**Provided data:**

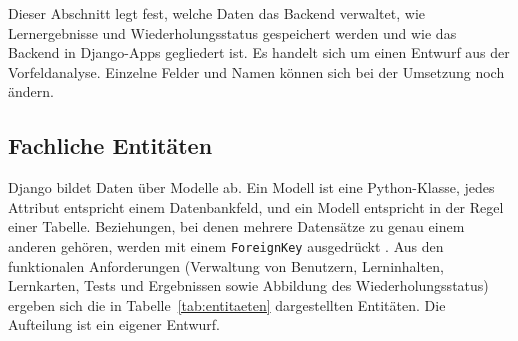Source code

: Dieser Abschnitt legt fest, welche Daten das Backend verwaltet, wie Lernergebnisse und Wiederholungsstatus gespeichert werden und wie das Backend in Django-Apps gegliedert ist. Es handelt sich um einen Entwurf aus der Vorfeldanalyse. Einzelne Felder und Namen können sich bei der Umsetzung noch ändern.

\subsection{Fachliche Entitäten}
\label{subsec:entitaeten}
Django bildet Daten über Modelle ab. Ein Modell ist eine Python-Klasse, jedes Attribut entspricht einem Datenbankfeld, und ein Modell entspricht in der Regel einer Tabelle. Beziehungen, bei denen mehrere Datensätze zu genau einem anderen gehören, werden mit einem \texttt{ForeignKey} ausgedrückt \parencite{djangoModels}.
Aus den funktionalen Anforderungen (Verwaltung von Benutzern, Lerninhalten, Lernkarten, Tests und Ergebnissen sowie Abbildung des Wiederholungsstatus) ergeben sich die in Tabelle~\ref{tab:entitaeten} dargestellten Entitäten. Die Aufteilung ist ein eigener Entwurf.
\begingroup
\small
\setlength{\tabcolsep}{4pt}
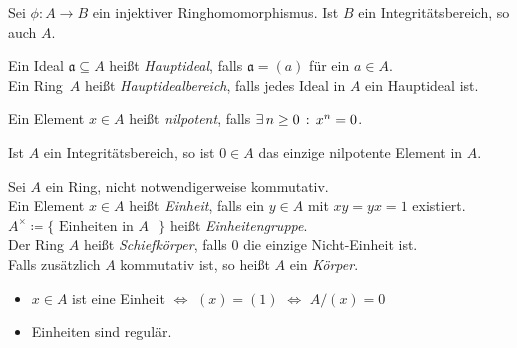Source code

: \documentclass{cheat-sheet}
\newcommand{\aaa}{\mathfrak{a}}
\begin{document}
\begin{beob}
  Sei $\phi : A \to B$ ein injektiver Ringhomomorphismus.
  Ist $B$ ein Integritätsbereich, so auch $A$.
\end{beob}

\begin{defn}
  Ein Ideal $\aaa \subseteq A$ heißt \emph{Hauptideal}, falls $\aaa = (a)$ für ein $a \in A$. \\
  Ein Ring~$A$ heißt \emph{Hauptidealbereich}, falls jedes Ideal in $A$ ein Hauptideal ist.
\end{defn}

\begin{bspe}
  \inlineitem{$\Z$,} \enspace
\end{bspe}

\begin{gegenbsp}
\end{gegenbsp}


\begin{defn}
  Ein Element $x \in A$ heißt \emph{nilpotent}, falls $\exists \, {n \geq 0} \,:\, x^n = 0$.
\end{defn}

\begin{beob}
  Ist $A$ ein Integritätsbereich, so ist $0 \in A$ das einzige nilpotente Element in $A$.
\end{beob}


\begin{defn}
  Sei $A$ ein Ring, nicht notwendigerweise kommutativ. \\
  Ein Element $x \in A$ heißt \emph{Einheit}, falls ein $y \in A$ mit $xy = yx = 1$ existiert.
  $A^\times \coloneqq \{ \text{ Einheiten in $A$ } \}$ heißt \emph{Einheitengruppe}. \\
  Der Ring $A$ heißt \emph{Schiefkörper}, falls $0$ die einzige Nicht-Einheit ist. \\
  Falls zusätzlich $A$ kommutativ ist, so heißt $A$ ein \emph{Körper}.
\end{defn}

\begin{beob}
  \begin{itemize}
    \item $x \in A$ ist eine Einheit $\iff$ $(x) = (1)$ $\iff$ $A/(x) = 0$
    \item Einheiten sind regulär.
  \end{itemize}
\end{beob}
\end{document}

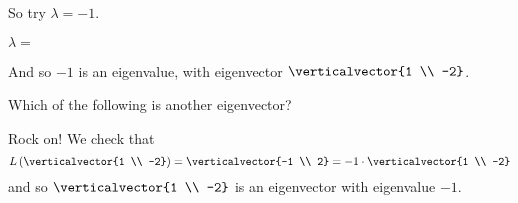 \documentclass{ximera}
\begin{document}
\begin{question}
\begin{solution}
\begin{hint}
\begin{question}
\begin{solution}
          \begin{hint}
            So try $\lambda = -1$.
          \end{hint}

          $\lambda = $ 
        \end{solution}

        And so $-1$ is an eigenvalue, with eigenvector $\verticalvector{1 \\ -2}$.
      \end{question}
    \end{hint}

    Which of the following is another eigenvector?
    \begin{multiple-choice}
    \end{multiple-choice}
  \end{solution}

  Rock on!  We check that 
  $$
  L\left( \verticalvector{1 \\ -2} \right) = \verticalvector{-1 \\ 2} = -1 \cdot \verticalvector{1 \\ -2}
  $$
  and so $\verticalvector{1 \\ -2}$ is an eigenvector with eigenvalue $-1$.
\end{question}
\end{document}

**What the task asks:** Copy out all of the material exactly as written, without its pictures.

**Problem solution:**
Source code

: Dieser Abschnitt legt fest, welche Daten das Backend verwaltet, wie Lernergebnisse und Wiederholungsstatus gespeichert werden und wie das Backend in Django-Apps gegliedert ist. Es handelt sich um einen Entwurf aus der Vorfeldanalyse. Einzelne Felder und Namen können sich bei der Umsetzung noch ändern.

\subsection{Fachliche Entitäten}
\label{subsec:entitaeten}
Django bildet Daten über Modelle ab. Ein Modell ist eine Python-Klasse, jedes Attribut entspricht einem Datenbankfeld, und ein Modell entspricht in der Regel einer Tabelle. Beziehungen, bei denen mehrere Datensätze zu genau einem anderen gehören, werden mit einem \texttt{ForeignKey} ausgedrückt \parencite{djangoModels}.
Aus den funktionalen Anforderungen (Verwaltung von Benutzern, Lerninhalten, Lernkarten, Tests und Ergebnissen sowie Abbildung des Wiederholungsstatus) ergeben sich die in Tabelle~\ref{tab:entitaeten} dargestellten Entitäten. Die Aufteilung ist ein eigener Entwurf.
\begingroup
\small
\setlength{\tabcolsep}{4pt}
Source code

: \documentclass{cheat-sheet}
\newcommand{\aaa}{\mathfrak{a}}
\begin{document}
\begin{beob}
  Sei $\phi : A \to B$ ein injektiver Ringhomomorphismus.
  Ist $B$ ein Integritätsbereich, so auch $A$.
\end{beob}

\begin{defn}
  Ein Ideal $\aaa \subseteq A$ heißt \emph{Hauptideal}, falls $\aaa = (a)$ für ein $a \in A$. \\
  Ein Ring~$A$ heißt \emph{Hauptidealbereich}, falls jedes Ideal in $A$ ein Hauptideal ist.
\end{defn}

\begin{bspe}
  \inlineitem{$\Z$,} \enspace
\end{bspe}

\begin{gegenbsp}
\end{gegenbsp}


\begin{defn}
  Ein Element $x \in A$ heißt \emph{nilpotent}, falls $\exists \, {n \geq 0} \,:\, x^n = 0$.
\end{defn}

\begin{beob}
  Ist $A$ ein Integritätsbereich, so ist $0 \in A$ das einzige nilpotente Element in $A$.
\end{beob}


\begin{defn}
  Sei $A$ ein Ring, nicht notwendigerweise kommutativ. \\
  Ein Element $x \in A$ heißt \emph{Einheit}, falls ein $y \in A$ mit $xy = yx = 1$ existiert.
  $A^\times \coloneqq \{ \text{ Einheiten in $A$ } \}$ heißt \emph{Einheitengruppe}. \\
  Der Ring $A$ heißt \emph{Schiefkörper}, falls $0$ die einzige Nicht-Einheit ist. \\
  Falls zusätzlich $A$ kommutativ ist, so heißt $A$ ein \emph{Körper}.
\end{defn}

\begin{beob}
  \begin{itemize}
    \item $x \in A$ ist eine Einheit $\iff$ $(x) = (1)$ $\iff$ $A/(x) = 0$
    \item Einheiten sind regulär.
  \end{itemize}
\end{beob}
\end{document}

 \documentclass{ximera}
\begin{document}
\begin{question}
\begin{solution}
\begin{hint}
\begin{question}
\begin{solution}
          \begin{hint}
            So try $\lambda = -1$.
          \end{hint}

          $\lambda = $ 
        \end{solution}

        And so $-1$ is an eigenvalue, with eigenvector $\verticalvector{1 \\ -2}$.
      \end{question}
    \end{hint}

    Which of the following is another eigenvector?
    \begin{multiple-choice}
    \end{multiple-choice}
  \end{solution}

  Rock on!  We check that 
  $$
  L\left( \verticalvector{1 \\ -2} \right) = \verticalvector{-1 \\ 2} = -1 \cdot \verticalvector{1 \\ -2}
  $$
  and so $\verticalvector{1 \\ -2}$ is an eigenvector with eigenvalue $-1$.
\end{question}
\end{document}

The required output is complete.